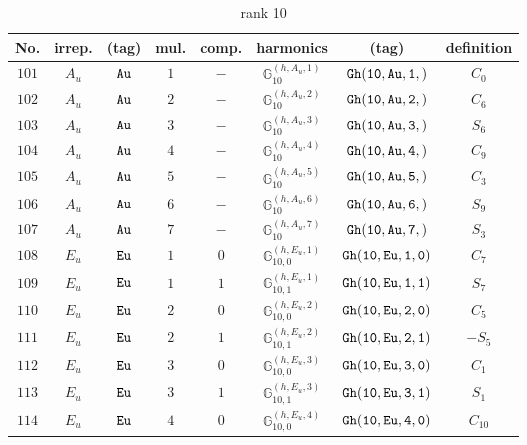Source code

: \documentclass[fleqn,8pt]{jsarticle}
\begin{document}
\begin{table}[ht!]
\begin{center}
\caption{rank 10}
\renewcommand{\arraystretch}{1.3}
\begin{tabular}{cccccccc} \hline \hline
No. & irrep. & (tag) & mul. & comp. & harmonics & (tag) & definition \\ \hline
$ 101 $ & $ A_{u} $ & $ {\tt Au} $ & $ 1 $ & $ - $ & $ \mathbb{G}_{10}^{(h,A_{u},1)} $ & $ {\tt Gh(10,Au,1,)} $ & $ C_{0} $ \\
$ 102 $ & $ A_{u} $ & $ {\tt Au} $ & $ 2 $ & $ - $ & $ \mathbb{G}_{10}^{(h,A_{u},2)} $ & $ {\tt Gh(10,Au,2,)} $ & $ C_{6} $ \\
$ 103 $ & $ A_{u} $ & $ {\tt Au} $ & $ 3 $ & $ - $ & $ \mathbb{G}_{10}^{(h,A_{u},3)} $ & $ {\tt Gh(10,Au,3,)} $ & $ S_{6} $ \\
$ 104 $ & $ A_{u} $ & $ {\tt Au} $ & $ 4 $ & $ - $ & $ \mathbb{G}_{10}^{(h,A_{u},4)} $ & $ {\tt Gh(10,Au,4,)} $ & $ C_{9} $ \\
$ 105 $ & $ A_{u} $ & $ {\tt Au} $ & $ 5 $ & $ - $ & $ \mathbb{G}_{10}^{(h,A_{u},5)} $ & $ {\tt Gh(10,Au,5,)} $ & $ C_{3} $ \\
$ 106 $ & $ A_{u} $ & $ {\tt Au} $ & $ 6 $ & $ - $ & $ \mathbb{G}_{10}^{(h,A_{u},6)} $ & $ {\tt Gh(10,Au,6,)} $ & $ S_{9} $ \\
$ 107 $ & $ A_{u} $ & $ {\tt Au} $ & $ 7 $ & $ - $ & $ \mathbb{G}_{10}^{(h,A_{u},7)} $ & $ {\tt Gh(10,Au,7,)} $ & $ S_{3} $ \\
$ 108 $ & $ E_{u} $ & $ {\tt Eu} $ & $ 1 $ & $ 0 $ & $ \mathbb{G}_{10,0}^{(h,E_{u},1)} $ & $ {\tt Gh(10,Eu,1,0)} $ & $ C_{7} $ \\
$ 109 $ & $ E_{u} $ & $ {\tt Eu} $ & $ 1 $ & $ 1 $ & $ \mathbb{G}_{10,1}^{(h,E_{u},1)} $ & $ {\tt Gh(10,Eu,1,1)} $ & $ S_{7} $ \\
$ 110 $ & $ E_{u} $ & $ {\tt Eu} $ & $ 2 $ & $ 0 $ & $ \mathbb{G}_{10,0}^{(h,E_{u},2)} $ & $ {\tt Gh(10,Eu,2,0)} $ & $ C_{5} $ \\
$ 111 $ & $ E_{u} $ & $ {\tt Eu} $ & $ 2 $ & $ 1 $ & $ \mathbb{G}_{10,1}^{(h,E_{u},2)} $ & $ {\tt Gh(10,Eu,2,1)} $ & $ - S_{5} $ \\
$ 112 $ & $ E_{u} $ & $ {\tt Eu} $ & $ 3 $ & $ 0 $ & $ \mathbb{G}_{10,0}^{(h,E_{u},3)} $ & $ {\tt Gh(10,Eu,3,0)} $ & $ C_{1} $ \\
$ 113 $ & $ E_{u} $ & $ {\tt Eu} $ & $ 3 $ & $ 1 $ & $ \mathbb{G}_{10,1}^{(h,E_{u},3)} $ & $ {\tt Gh(10,Eu,3,1)} $ & $ S_{1} $ \\
$ 114 $ & $ E_{u} $ & $ {\tt Eu} $ & $ 4 $ & $ 0 $ & $ \mathbb{G}_{10,0}^{(h,E_{u},4)} $ & $ {\tt Gh(10,Eu,4,0)} $ & $ C_{10} $ \\

\end{tabular}
\end{center}
\end{table}
\end{document}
______
Activity — Check each line of the records for the word "begin", and show the lines that contain it.

Solution to the exercise —
\begin{document}
\begin{table}[ht!]
\begin{center}
\begin{tabular}{cccccccc} \hline \hline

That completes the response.